Sunday, June 07, 2015

Brüning and Weimar

Weimar Republic

Brüning expected that the policy of deflation would temporarily worsen the economic situation before it began to improve, quickly increasing the German economy's competitiveness and then restoring its creditworthiness. His long-term view was that deflation would, in any case, be the best way to help the economy. His primary goal was to remove Germany's reparation payments by convincing the Allies that they could no longer be paid.[44] Anton Erkelenz, chairman of the German Democratic Party and a contemporary critic of Brüning, famously said that the policy of deflation is a:

rightful attempt to release Germany from the grip of reparation payments, but in reality it meant nothing else than committing suicide because of fearing death. The deflation policy causes much more damage than the reparation payments of 20 years ... Fighting against Hitler is fighting against deflation, the enormous destruction of production factors.[45] 

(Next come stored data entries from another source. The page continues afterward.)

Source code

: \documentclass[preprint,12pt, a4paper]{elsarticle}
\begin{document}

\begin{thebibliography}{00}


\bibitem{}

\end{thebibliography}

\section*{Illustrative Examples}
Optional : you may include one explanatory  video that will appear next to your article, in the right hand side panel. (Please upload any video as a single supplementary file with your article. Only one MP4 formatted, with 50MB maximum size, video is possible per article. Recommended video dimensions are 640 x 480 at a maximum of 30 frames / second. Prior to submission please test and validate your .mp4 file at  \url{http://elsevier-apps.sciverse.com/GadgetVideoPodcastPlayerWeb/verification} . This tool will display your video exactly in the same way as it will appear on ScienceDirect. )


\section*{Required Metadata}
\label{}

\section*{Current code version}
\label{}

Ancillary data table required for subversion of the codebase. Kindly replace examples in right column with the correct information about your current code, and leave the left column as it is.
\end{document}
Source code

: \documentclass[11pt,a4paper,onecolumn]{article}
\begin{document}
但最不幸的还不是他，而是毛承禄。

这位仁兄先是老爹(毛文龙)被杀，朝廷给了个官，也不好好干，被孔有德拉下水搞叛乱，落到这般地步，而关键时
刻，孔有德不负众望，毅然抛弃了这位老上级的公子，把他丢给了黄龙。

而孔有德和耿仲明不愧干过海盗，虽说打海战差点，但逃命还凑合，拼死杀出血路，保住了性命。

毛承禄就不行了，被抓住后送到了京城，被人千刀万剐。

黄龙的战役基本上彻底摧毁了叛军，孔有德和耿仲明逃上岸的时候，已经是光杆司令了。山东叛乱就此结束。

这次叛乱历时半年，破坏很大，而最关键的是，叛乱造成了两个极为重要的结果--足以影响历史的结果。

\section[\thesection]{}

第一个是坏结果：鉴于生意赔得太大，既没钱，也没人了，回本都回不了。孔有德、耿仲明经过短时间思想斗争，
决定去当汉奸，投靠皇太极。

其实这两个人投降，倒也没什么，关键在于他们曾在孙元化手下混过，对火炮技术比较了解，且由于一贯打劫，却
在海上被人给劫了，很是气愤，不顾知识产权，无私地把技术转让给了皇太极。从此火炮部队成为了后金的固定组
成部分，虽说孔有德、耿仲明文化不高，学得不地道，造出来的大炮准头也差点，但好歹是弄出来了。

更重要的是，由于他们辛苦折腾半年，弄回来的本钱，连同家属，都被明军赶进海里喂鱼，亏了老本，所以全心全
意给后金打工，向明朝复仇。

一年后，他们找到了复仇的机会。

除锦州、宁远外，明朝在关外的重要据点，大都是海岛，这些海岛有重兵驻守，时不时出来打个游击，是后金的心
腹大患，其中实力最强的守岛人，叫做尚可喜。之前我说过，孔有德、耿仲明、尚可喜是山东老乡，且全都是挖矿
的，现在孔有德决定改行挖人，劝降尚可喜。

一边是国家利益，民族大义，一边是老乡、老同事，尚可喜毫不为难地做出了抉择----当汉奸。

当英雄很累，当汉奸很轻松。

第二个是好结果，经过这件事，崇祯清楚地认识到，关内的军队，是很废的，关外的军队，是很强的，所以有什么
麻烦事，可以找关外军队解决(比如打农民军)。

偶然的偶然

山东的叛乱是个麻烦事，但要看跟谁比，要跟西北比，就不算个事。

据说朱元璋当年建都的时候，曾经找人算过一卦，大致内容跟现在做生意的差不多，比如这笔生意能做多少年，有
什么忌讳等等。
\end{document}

In 1933, the American economist Irving Fisher developed the theory of debt deflation. He explained that a deflation causes a decline of profits, asset prices and a still greater decline in the net worth of businesses. Even healthy companies, therefore, may appear over-indebted and facing bankruptcy.[43] The consensus today is that Brüning's policies exacerbated the German economic crisis and the population's growing frustration with democracy, contributing enormously to the increase in support for Hitler's NSDAP.[1]